Baustelle, Zugausfall, Ersatzverkehr – und das über Wochen
Wer derzeit mit der Bahn zwischen Hildesheim und Hannover unterwegs ist, braucht erneut Geduld. Vom 5. bis zum 26. September kommt es auf der Linie RE10 zu Teilausfällen. Betroffen ist der Abschnitt zwischen Hildesheim und Hannover mit den Zwischenhalten Emmerke, Barnten und Sarstedt.
Die entsprechenden Züge fallen zwischen Hildesheim und Hannover in beiden Richtungen aus. Fahrgäste sollen stattdessen die S4 nutzen. Für einzelne Verbindungen richtet Erixx einen Ersatzverkehr mit Bussen ein.
Doch auch auf anderen Linien wird das Angebot gleichzeitig eingeschränkt.
S3 nur noch stündlich – S51 fällt komplett aus
Wegen Weichenarbeiten entfallen vom 7. bis einschließlich 25. September, jeweils montags bis freitags, die zusätzlichen Fahrten der S3 zwischen Hildesheim und Lehrte. Statt des bisherigen Zwischentakts bleibt lediglich die reguläre stündliche Verbindung.
Für den morgendlichen Schülerverkehr sollen Ersatzbusse eingesetzt werden.
Noch härter trifft es die Fahrgäste der S51: Die Linie fällt während des gesamten Zeitraums montags bis freitags vollständig aus. Einen eigenen Schienenersatzverkehr gibt es nach Angaben der S-Bahn Hannover nicht.
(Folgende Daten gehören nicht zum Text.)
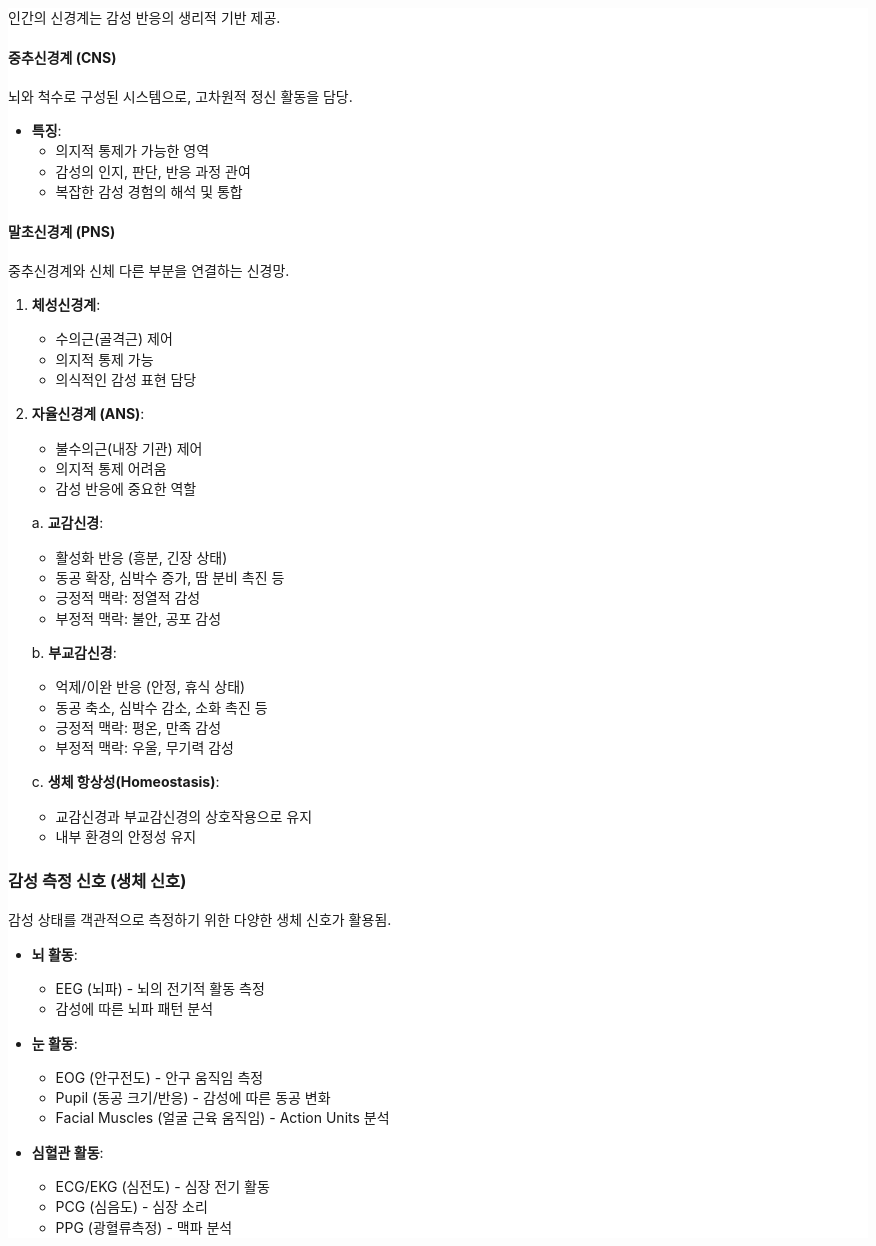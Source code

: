 인간의 신경계는 감성 반응의 생리적 기반 제공.

#### 중추신경계 (CNS)

뇌와 척수로 구성된 시스템으로, 고차원적 정신 활동을 담당.

- **특징**:
  - 의지적 통제가 가능한 영역
  - 감성의 인지, 판단, 반응 과정 관여
  - 복잡한 감성 경험의 해석 및 통합

#### 말초신경계 (PNS)

중추신경계와 신체 다른 부분을 연결하는 신경망.

1. **체성신경계**:
   - 수의근(골격근) 제어
   - 의지적 통제 가능
   - 의식적인 감성 표현 담당

2. **자율신경계 (ANS)**:
   - 불수의근(내장 기관) 제어
   - 의지적 통제 어려움
   - 감성 반응에 중요한 역할
   
   a. **교감신경**:
      - 활성화 반응 (흥분, 긴장 상태)
      - 동공 확장, 심박수 증가, 땀 분비 촉진 등
      - 긍정적 맥락: 정열적 감성
      - 부정적 맥락: 불안, 공포 감성
   
   b. **부교감신경**:
      - 억제/이완 반응 (안정, 휴식 상태)
      - 동공 축소, 심박수 감소, 소화 촉진 등
      - 긍정적 맥락: 평온, 만족 감성
      - 부정적 맥락: 우울, 무기력 감성
   
   c. **생체 항상성(Homeostasis)**:
      - 교감신경과 부교감신경의 상호작용으로 유지
      - 내부 환경의 안정성 유지

### 감성 측정 신호 (생체 신호)

감성 상태를 객관적으로 측정하기 위한 다양한 생체 신호가 활용됨.

- **뇌 활동**: 
  - EEG (뇌파) - 뇌의 전기적 활동 측정
  - 감성에 따른 뇌파 패턴 분석

- **눈 활동**: 
  - EOG (안구전도) - 안구 움직임 측정
  - Pupil (동공 크기/반응) - 감성에 따른 동공 변화
  - Facial Muscles (얼굴 근육 움직임) - Action Units 분석

- **심혈관 활동**: 
  - ECG/EKG (심전도) - 심장 전기 활동
  - PCG (심음도) - 심장 소리
  - PPG (광혈류측정) - 맥파 분석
Reisende sollen auf die S5 ausweichen. S-Bahn Hannover
Damit werden nahezu zeitgleich der RE10, der zusätzliche Takt der S3 und die S51 eingeschränkt. Als Alternative bleibt häufig eine andere Bahnlinie, die dadurch wiederum mehr Fahrgäste aufnehmen muss.
Schon wieder dieselbe Situation
Es ist nicht das erste Mal in diesem Jahr, dass die Verbindungen zwischen Hildesheim und Hannover erheblich eingeschränkt werden. Bereits im April fiel die durchgehende S3-Verbindung über Lehrte über mehrere Wochen aus. Gleichzeitig gab es Bauarbeiten auf der Alternativstrecke über Sarstedt.
Der Fahrgastverband Pro Bahn kritisierte damals eine mangelhafte Koordination der Baustellen. Weil RE10-Verbindungen in Hildesheim endeten und teilweise nur die S4 übrig blieb, kam es nach Angaben des Verbandes zu überfüllten Zügen. In Emmerke sollen Fahrgäste zeitweise gar nicht mehr zugestiegen sein
Nun wiederholt sich zumindest ein Teil dieses Problems: Der RE10 fällt auf einzelnen Fahrten zwischen Hildesheim und Hannover aus, während gleichzeitig weitere Verbindungen reduziert oder vollständig gestrichen werden.
Die Bahn baut – aber wer denkt an die Fahrgäste?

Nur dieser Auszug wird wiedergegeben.